How to play with gold miners

It is difficult for investors without any prior exposure to the sector to pick a gold miner to capitalize on the current investment opportunity. Even they could, possible gains may not be able to offset the management, financial or geopolitical risks inherent in any individual mining company. I would strongly recommend using the "follow the lion" strategy by buying the most popular gold miner ETF GDX or its leveraged alternative Direxional Daily Gold Miners Bull 3X Shares (NYSE: NUGT). The former has a 10-day average daily trading volume of 57 million shares whereas the latter 18 million. It is easy to get in and get out without worrying about the buy-sell spread or trading fees.

At the outset, I mentioned about smart money moving into the sector. How did I know? Look at the volumes of NUGT and its counterpart Direxional Daily Gold Miner Bears 3X Shares (NYSE: DUST). It is easy to track the moves of smart money, which always uses leverage to achieve maximum returns.

When gold's downtrend was firmly in place by late 2012, smart investors started pouring money into the bearish ETF. The amount was 5-6 times of early 2012.


However, when some other smart people knew that gold might reverse its trend in mid 2013 (first bottom indeed hit in June 2013), they started switching their money into the other bullish pool NUGT. Before 2013, very few investors traded NUGT. Starting from late 2013, more and more smart money flowed into the ETF. The trading volumes, as shown in the chart, jumped three to four times since last October.
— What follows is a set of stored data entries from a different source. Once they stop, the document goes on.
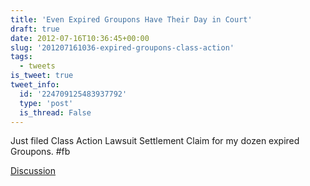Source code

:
 ```yaml
---
title: 'Even Expired Groupons Have Their Day in Court'
draft: true
date: 2012-07-16T10:36:45+00:00
slug: '201207161036-expired-groupons-class-action'
tags:
  - tweets
is_tweet: true
tweet_info:
  id: '224709125483937792'
  type: 'post'
  is_thread: False
---
```




Just filed Class Action Lawsuit Settlement Claim for my dozen expired Groupons. #fb

[Discussion](https://x.com/sytelus/status/224709125483937792)

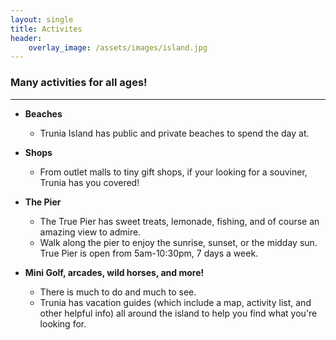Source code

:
 ```yaml
---
layout: single
title: Activites
header:
    overlay_image: /assets/images/island.jpg
---
```


### Many activities for all ages!
------
- **Beaches**
    - Trunia Island has public and private beaches to spend the day at. 

- **Shops**
    - From outlet malls to tiny gift shops, if your looking for a souviner, Trunia has you covered!

- **The Pier**
    - The True Pier has sweet treats, lemonade, fishing, and of course an amazing view to admire.
    - Walk along the pier to enjoy the sunrise, sunset, or the midday sun. True Pier is open from 5am-10:30pm, 7 days a week.

- **Mini Golf, arcades, wild horses, and more!**
    - There is much to do and much to see. 
    - Trunia has vacation guides (which include a map, activity list, and other helpful info) all around the island to help you find what you're looking for.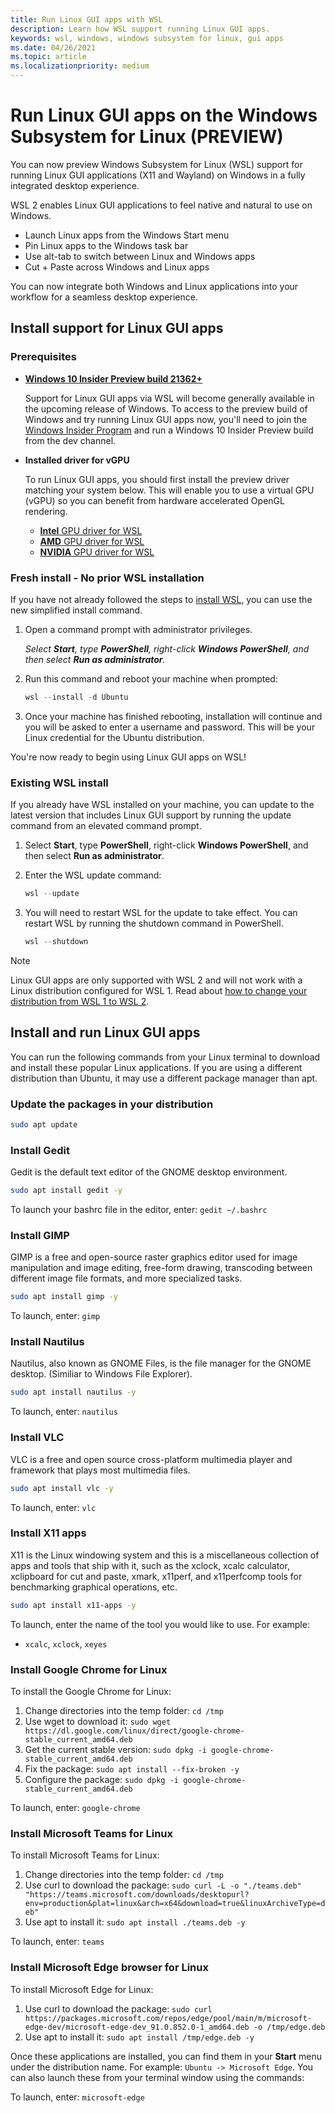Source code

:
 ```yaml
---
title: Run Linux GUI apps with WSL 
description: Learn how WSL support running Linux GUI apps.
keywords: wsl, windows, windows subsystem for linux, gui apps 
ms.date: 04/26/2021
ms.topic: article
ms.localizationpriority: medium
---
```


# Run Linux GUI apps on the Windows Subsystem for Linux (PREVIEW)

You can now preview Windows Subsystem for Linux (WSL) support for running Linux GUI applications (X11 and Wayland) on Windows in a fully integrated desktop experience.

WSL 2 enables Linux GUI applications to feel native and natural to use on Windows.

- Launch Linux apps from the Windows Start menu
- Pin Linux apps to the Windows task bar
- Use alt-tab to switch between Linux and Windows apps
- Cut + Paste across Windows and Linux apps

You can now integrate both Windows and Linux applications into your workflow for a seamless desktop experience.

## Install support for Linux GUI apps

### Prerequisites

- **[Windows 10 Insider Preview build 21362+](https://insider.windows.com)**

    Support for Linux GUI apps via WSL will become generally available in the upcoming release of Windows. To access to the preview build of Windows and try running Linux GUI apps now, you'll need to join the [Windows Insider Program](https://insider.windows.com/) and run a Windows 10 Insider Preview build from the dev channel.

- **Installed driver for vGPU**

    To run Linux GUI apps, you should first install the preview driver matching your system below. This will enable you to use a virtual GPU (vGPU) so you can benefit from hardware accelerated OpenGL rendering.

  - [**Intel** GPU driver for WSL](https://downloadcenter.intel.com/download/29526)
  - [**AMD** GPU driver for WSL](https://community.amd.com/community/radeon-pro-graphics/blog/2020/06/17/announcing-amd-support-for-gpu-accelerated-machine-learning-training-on-windows-10)
  - [**NVIDIA** GPU driver for WSL](https://developer.nvidia.com/cuda/wsl)

### Fresh install - No prior WSL installation

If you have not already followed the steps to [install WSL](../install-win10.md), you can use the new simplified install command.

1. Open a command prompt with administrator privileges. 

    *Select **Start**, type **PowerShell**, right-click **Windows PowerShell**, and then select **Run as administrator**.*
2. Run this command and reboot your machine when prompted:

    ```powershell
    wsl --install -d Ubuntu
    ```

3. Once your machine has finished rebooting, installation will continue and you will be asked to enter a username and password. This will be your Linux credential for the Ubuntu distribution.

You're now ready to begin using Linux GUI apps on WSL!

### Existing WSL install

If you already have WSL installed on your machine, you can update to the latest version that includes Linux GUI support by running the update command from an elevated command prompt.

1. Select **Start**, type **PowerShell**, right-click **Windows PowerShell**, and then select **Run as administrator**.

2. Enter the WSL update command:

    ```powershell
    wsl --update
    ```

3. You will need to restart WSL for the update to take effect. You can restart WSL by running the shutdown command in PowerShell.

    ```powershell
    wsl --shutdown
    ```

> [!NOTE]
> Linux GUI apps are only supported with WSL 2 and will not work with a Linux distribution configured for WSL 1. Read about [how to change your distribution from WSL 1 to WSL 2](./reference.md#set-your-distribution-version-to-wsl-1-or-wsl-2).

## Install and run Linux GUI apps

You can run the following commands from your Linux terminal to download and install these popular Linux applications. If you are using a different distribution than Ubuntu, it may use a different package manager than apt.

### Update the packages in your distribution

```bash
sudo apt update
```

### Install Gedit

Gedit is the default text editor of the GNOME desktop environment.

```bash
sudo apt install gedit -y
```

To launch your bashrc file in the editor, enter: `gedit ~/.bashrc`

### Install GIMP

GIMP is a free and open-source raster graphics editor used for image manipulation and image editing, free-form drawing, transcoding between different image file formats, and more specialized tasks.

```bash
sudo apt install gimp -y
```

To launch, enter: `gimp`

### Install Nautilus

Nautilus, also known as GNOME Files, is the file manager for the GNOME desktop. (Similiar to Windows File Explorer).

```bash
sudo apt install nautilus -y
```

To launch, enter: `nautilus`

### Install VLC

VLC is a free and open source cross-platform multimedia player and framework that plays most multimedia files.

```bash
sudo apt install vlc -y
```

To launch, enter: `vlc`

### Install X11 apps

X11 is the Linux windowing system and this is a miscellaneous collection of apps and tools that ship with it, such as the xclock, xcalc calculator, xclipboard for cut and paste, xmark, x11perf, and x11perfcomp tools for benchmarking graphical operations, etc.

```bash
sudo apt install x11-apps -y
```

To launch, enter the name of the tool you would like to use. For example:

- `xcalc`, `xclock`, `xeyes`

### Install Google Chrome for Linux

To install the Google Chrome for Linux:

1. Change directories into the temp folder: `cd /tmp`
2. Use wget to download it: `sudo wget https://dl.google.com/linux/direct/google-chrome-stable_current_amd64.deb`
3. Get the current stable version: `sudo dpkg -i google-chrome-stable_current_amd64.deb`
4. Fix the package: `sudo apt install --fix-broken -y`
5. Configure the package: `sudo dpkg -i google-chrome-stable_current_amd64.deb`

To launch, enter: `google-chrome`

### Install Microsoft Teams for Linux

To install Microsoft Teams for Linux:

1. Change directories into the temp folder: `cd /tmp`
2. Use curl to download the package: `sudo curl -L -o "./teams.deb" "https://teams.microsoft.com/downloads/desktopurl?env=production&plat=linux&arch=x64&download=true&linuxArchiveType=deb"`
3. Use apt to install it: `sudo apt install ./teams.deb -y`

To launch, enter: `teams`

### Install Microsoft Edge browser for Linux

To install Microsoft Edge for Linux:

1. Use curl to download the package: `sudo curl https://packages.microsoft.com/repos/edge/pool/main/m/microsoft-edge-dev/microsoft-edge-dev_91.0.852.0-1_amd64.deb -o /tmp/edge.deb`
2. Use apt to install it: `sudo apt install /tmp/edge.deb -y`

Once these applications are installed, you can find them in your **Start** menu under the distribution name. For example: `Ubuntu -> Microsoft Edge`. You can also launch these from your terminal window using the commands:

To launch, enter: `microsoft-edge`
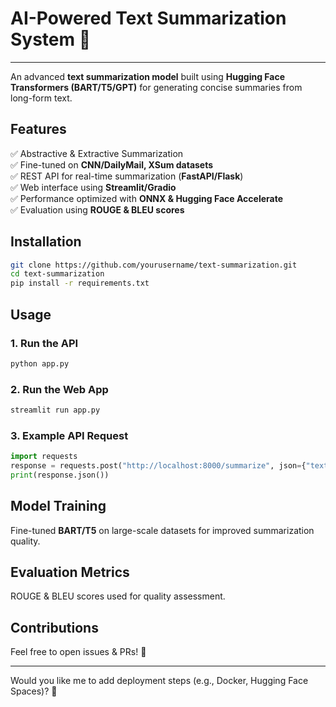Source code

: # **AI-Powered Text Summarization System** 🚀  

---



An advanced **text summarization model** built using **Hugging Face Transformers (BART/T5/GPT)** for generating concise summaries from long-form text.  

## **Features**  
✅ Abstractive & Extractive Summarization  
✅ Fine-tuned on **CNN/DailyMail, XSum datasets**  
✅ REST API for real-time summarization (**FastAPI/Flask**)  
✅ Web interface using **Streamlit/Gradio**  
✅ Performance optimized with **ONNX & Hugging Face Accelerate**  
✅ Evaluation using **ROUGE & BLEU scores**  

## **Installation**  
```bash
git clone https://github.com/yourusername/text-summarization.git
cd text-summarization
pip install -r requirements.txt
```

## **Usage**  
### **1. Run the API**  
```bash
python app.py
```
### **2. Run the Web App**  
```bash
streamlit run app.py
```
### **3. Example API Request**  
```python
import requests
response = requests.post("http://localhost:8000/summarize", json={"text": "Your long text here."})
print(response.json())
```

## **Model Training**  
Fine-tuned **BART/T5** on large-scale datasets for improved summarization quality.  

## **Evaluation Metrics**  
ROUGE & BLEU scores used for quality assessment.  

## **Contributions**  
Feel free to open issues & PRs! 🚀  

---

Would you like me to add deployment steps (e.g., Docker, Hugging Face Spaces)? 🚀
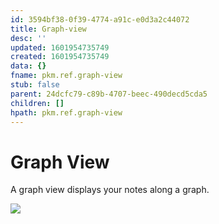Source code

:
 ```yaml
---
id: 3594bf38-0f39-4774-a91c-e0d3a2c44072
title: Graph-view
desc: ''
updated: 1601954735749
created: 1601954735749
data: {}
fname: pkm.ref.graph-view
stub: false
parent: 24dcfc79-c89b-4707-beec-490decd5cda5
children: []
hpath: pkm.ref.graph-view
---
```

# Graph View

A graph view displays your notes along a graph. 

![](https://foundation-prod-assetspublic53c57cce-8cpvgjldwysl.s3-us-west-2.amazonaws.com/assets/images/graph-intro.gif)
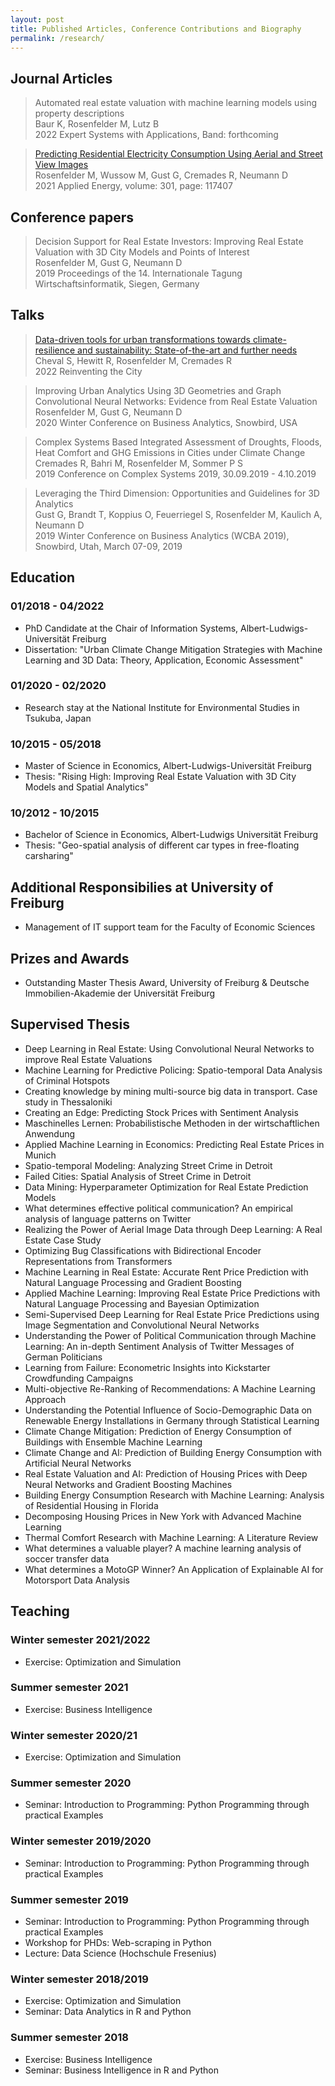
 ```yaml
---
layout: post
title: Published Articles, Conference Contributions and Biography
permalink: /research/
---
```


## Journal Articles

> Automated real estate valuation with machine learning models using property descriptions <br> Baur K, Rosenfelder M, Lutz B <br> 2022 Expert Systems with Applications, Band: forthcoming

> [Predicting Residential Electricity Consumption Using Aerial and Street View Images](https://doi.org/10.1016/j.apenergy.2021.117407) <br> Rosenfelder M, Wussow M, Gust G, Cremades R, Neumann D <br> 2021 Applied Energy, volume: 301, page: 117407

## Conference papers

> Decision Support for Real Estate Investors: Improving Real Estate Valuation with 3D City Models and Points of Interest <br> Rosenfelder M, Gust G, Neumann D <br> 2019 Proceedings of the 14. Internationale Tagung Wirtschaftsinformatik, Siegen, Germany

## Talks

> [Data-driven tools for urban transformations towards climate-resilience and sustainability: State-of-the-art and further needs](https://reinventingthecity.dryfta.com/program-schedule/program/72/data-driven-tools-for-urban-transformations-towards-climate-resilience-and-sustainability-state-of-the-art-and-further-needs) <br> Cheval S, Hewitt R, Rosenfelder M, Cremades R <br> 2022 Reinventing the City

> Improving Urban Analytics Using 3D Geometries and Graph Convolutional Neural Networks: Evidence from Real Estate Valuation <br> Rosenfelder M, Gust G, Neumann D <br> 2020 Winter Conference on Business Analytics, Snowbird, USA

> Complex Systems Based Integrated Assessment of Droughts, Floods, Heat Comfort and GHG Emissions in Cities under Climate Change <br> Cremades R, Bahri M, Rosenfelder M, Sommer P S <br> 2019 Conference on Complex Systems 2019, 30.09.2019 - 4.10.2019

> Leveraging the Third Dimension: Opportunities and Guidelines for 3D Analytics <br> Gust G, Brandt T, Koppius O, Feuerriegel S, Rosenfelder M, Kaulich A, Neumann D <br> 2019 Winter Conference on Business Analytics (WCBA 2019), Snowbird, Utah, March 07-09, 2019

## Education

### 01/2018 - 04/2022

- PhD Candidate at the Chair of Information Systems, Albert-Ludwigs-Universität Freiburg
- Dissertation: "Urban Climate Change Mitigation Strategies with Machine Learning and 3D Data: Theory, Application, Economic Assessment"

### 01/2020 - 02/2020

- Research stay at the National Institute for Environmental Studies in Tsukuba, Japan

### 10/2015 - 05/2018

- Master of Science in Economics, Albert-Ludwigs-Universität Freiburg
- Thesis: "Rising High: Improving Real Estate Valuation with 3D City Models and Spatial Analytics"

### 10/2012 - 10/2015

- Bachelor of Science in Economics, Albert-Ludwigs Universität Freiburg
- Thesis: "Geo-spatial analysis of different car types in free-floating carsharing"

## Additional Responsibilies at University of Freiburg

- Management of IT support team for the Faculty of Economic Sciences

## Prizes and Awards

- Outstanding Master Thesis Award, University of Freiburg & Deutsche Immobilien-Akademie der Universität Freiburg

## Supervised Thesis

- Deep Learning in Real Estate: Using Convolutional Neural Networks to improve Real Estate Valuations
- Machine Learning for Predictive Policing: Spatio-temporal Data Analysis of Criminal Hotspots
- Creating knowledge by mining multi-source big data in transport. Case study in Thessaloniki
- Creating an Edge: Predicting Stock Prices with Sentiment Analysis
- Maschinelles Lernen: Probabilistische Methoden in der wirtschaftlichen Anwendung
- Applied Machine Learning in Economics: Predicting Real Estate Prices in Munich
- Spatio-temporal Modeling: Analyzing Street Crime in Detroit
- Failed Cities: Spatial Analysis of Street Crime in Detroit
- Data Mining: Hyperparameter Optimization for Real Estate Prediction Models
- What determines effective political communication? An empirical analysis of language patterns on Twitter
- Realizing the Power of Aerial Image Data through Deep Learning: A Real Estate Case Study
- Optimizing Bug Classifications with Bidirectional Encoder Representations from Transformers
- Machine Learning in Real Estate: Accurate Rent Price Prediction with Natural Language Processing and Gradient Boosting
- Applied Machine Learning: Improving Real Estate Price Predictions with Natural Language Processing and Bayesian Optimization
- Semi-Supervised Deep Learning for Real Estate Price Predictions using Image Segmentation and Convolutional Neural Networks
- Understanding the Power of Political Communication through Machine Learning: An in-depth Sentiment Analysis of Twitter Messages of German Politicians
- Learning from Failure: Econometric Insights into Kickstarter Crowdfunding Campaigns
- Multi-objective Re-Ranking of Recommendations: A Machine Learning Approach
- Understanding the Potential Influence of Socio-Demographic Data on Renewable Energy Installations in Germany through Statistical Learning
- Climate Change Mitigation: Prediction of Energy Consumption of Buildings with Ensemble Machine Learning
- Climate Change and AI: Prediction of Building Energy Consumption with Artificial Neural Networks
- Real Estate Valuation and AI: Prediction of Housing Prices with Deep Neural Networks and Gradient Boosting Machines
- Building Energy Consumption Research with Machine Learning: Analysis of Residential Housing in Florida
- Decomposing Housing Prices in New York with Advanced Machine Learning
- Thermal Comfort Research with Machine Learning: A Literature Review
- What determines a valuable player? A machine learning analysis of soccer transfer data
- What determines a MotoGP Winner? An Application of Explainable AI for Motorsport Data Analysis

## Teaching

### Winter semester 2021/2022

- Exercise: Optimization and Simulation

### Summer semester 2021

- Exercise: Business Intelligence

### Winter semester 2020/21

- Exercise: Optimization and Simulation

### Summer semester 2020

- Seminar: Introduction to Programming: Python Programming through practical Examples

### Winter semester 2019/2020

- Seminar: Introduction to Programming: Python Programming through practical Examples

### Summer semester 2019

- Seminar: Introduction to Programming: Python Programming through practical Examples
- Workshop for PHDs: Web-scraping in Python
- Lecture: Data Science (Hochschule Fresenius)

### Winter semester 2018/2019

- Exercise: Optimization and Simulation
- Seminar: Data Analytics in R and Python

### Summer semester 2018

- Exercise: Business Intelligence
- Seminar: Business Intelligence in R and Python
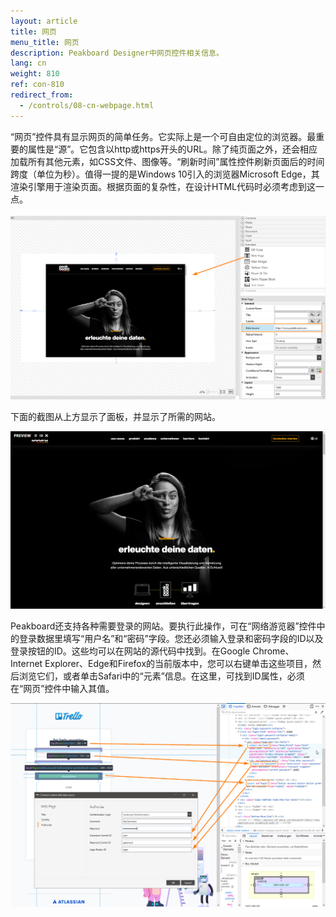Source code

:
 ```yaml
---
layout: article
title: 网页
menu_title: 网页
description: Peakboard Designer中网页控件相关信息。
lang: cn
weight: 810
ref: con-810
redirect_from:
  - /controls/08-cn-webpage.html
---
```


“网页”控件具有显示网页的简单任务。它实际上是一个可自由定位的浏览器。最重要的属性是“源”。它包含以http或https开头的URL。除了纯页面之外，还会相应加载所有其他元素，如CSS文件、图像等。“刷新时间”属性控件刷新页面后的时间跨度（单位为秒）。值得一提的是Windows 10引入的浏览器Microsoft Edge，其渲染引擎用于渲染页面。根据页面的复杂性，在设计HTML代码时必须考虑到这一点。

![Webpage in Peakboard Designer](/assets/images/Controls/Webpage/Screenshot-3.png)

下面的截图从上方显示了面板，并显示了所需的网站。

![Webpage in Peakboard Box](/assets/images/Controls/Webpage/Screenshot-2.png)

Peakboard还支持各种需要登录的网站。要执行此操作，可在“网络游览器”控件中的登录数据里填写“用户名”和“密码”字段。您还必须输入登录和密码字段的ID以及登录按钮的ID。这些均可以在网站的源代码中找到。在Google Chrome、Internet Explorer、Edge和Firefox的当前版本中，您可以右键单击这些项目，然后浏览它们，或者单击Safari中的“元素”信息。在这里，可找到ID属性，必须在“网页”控件中输入其值。

![Developer Tools Chrome ](/assets/images/Controls/Webpage/WebView2.png)
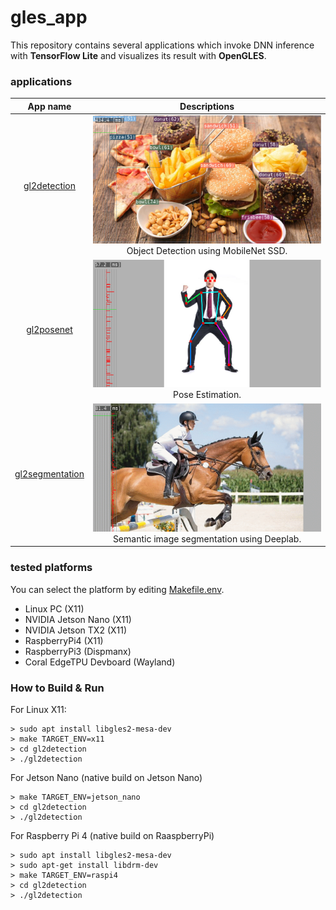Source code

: # gles_app
This repository contains several applications which invoke DNN inference with **TensorFlow Lite** and visualizes its result with **OpenGLES**.

### applications
| App name    | Descriptions |
|:-----------:|:------------:|
| [gl2detection](https://github.com/terryky/tflite_gles_app/tree/master/gl2detection)| ![img](gl2detection/gl2detection.png " image") <br> Object Detection using MobileNet SSD.|
| [gl2posenet](https://github.com/terryky/tflite_gles_app/tree/master/gl2posenet)| ![img](gl2posenet/gl2posenet.png " image") <br> Pose Estimation.|
| [gl2segmentation](https://github.com/terryky/tflite_gles_app/tree/master/gl2segmentation)| ![img](gl2segmentation/gl2segmentation.gif " image") <br> Semantic image segmentation using Deeplab.|

### tested platforms
You can select the platform by editing [Makefile.env](Makefile.env).
- Linux PC (X11)
- NVIDIA Jetson Nano (X11)
- NVIDIA Jetson TX2 (X11)
- RaspberryPi4 (X11)
- RaspberryPi3 (Dispmanx)
- Coral EdgeTPU Devboard (Wayland)

### How to Build & Run
For Linux X11:
```
> sudo apt install libgles2-mesa-dev 
> make TARGET_ENV=x11
> cd gl2detection
> ./gl2detection
```

For Jetson Nano (native build on Jetson Nano)
```
> make TARGET_ENV=jetson_nano
> cd gl2detection
> ./gl2detection
```

For Raspberry Pi 4 (native build on RaaspberryPi)
```
> sudo apt install libgles2-mesa-dev 
> sudo apt-get install libdrm-dev
> make TARGET_ENV=raspi4
> cd gl2detection
> ./gl2detection
```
One may call these investors speculators and risk takers. If they dare making their bets with real money, there must be some wisdom in their move. To me, they are the "lion". I decide to follow the "lion" because the 20% price increase since last November confirmed they have been right. The ETF was particularly strong in the first 10 trading days in 2015. Now it is apparently overbought. Accompanying the general market selloff, it is now in a consolidation mode, providing a good entry point. Both technical indicators, MACD and RSI, continue to show the equity remains on the upward trend. Once new price action could break above the neckline of the double-bottom trough, it would very bullish for the ETF in the medium term. The price could surge up to as high as $27.

I am confident that rising gold prices would benefit GDX and the sector will gradually swing back to the normal course in a zigzag manner. For aggressive investors who could stomach the big swings in price movements, they could choose NUGT. For those who do not want to risk so much money, they can buy some 3-6 month GDX or NUGT call options to see if they could cash in on this rare investment/trading opportunity. One caveat must be made clear here. When there is a market crash, gold miners would surely falter with their peers in other sectors. However, as long as gold prices remain firm, they would recover sooner than other stocks and continue to outperform.

Note: Investors must weigh their risk appetite against their investment goals before making decisions on the recommendations of this article.

Disclosure: The author is long NUGT.

The author wrote this article themselves, and it expresses their own opinions. The author is not receiving compensation for it (other than from Seeking Alpha). The author has no business relationship with any company whose stock is mentioned in this article.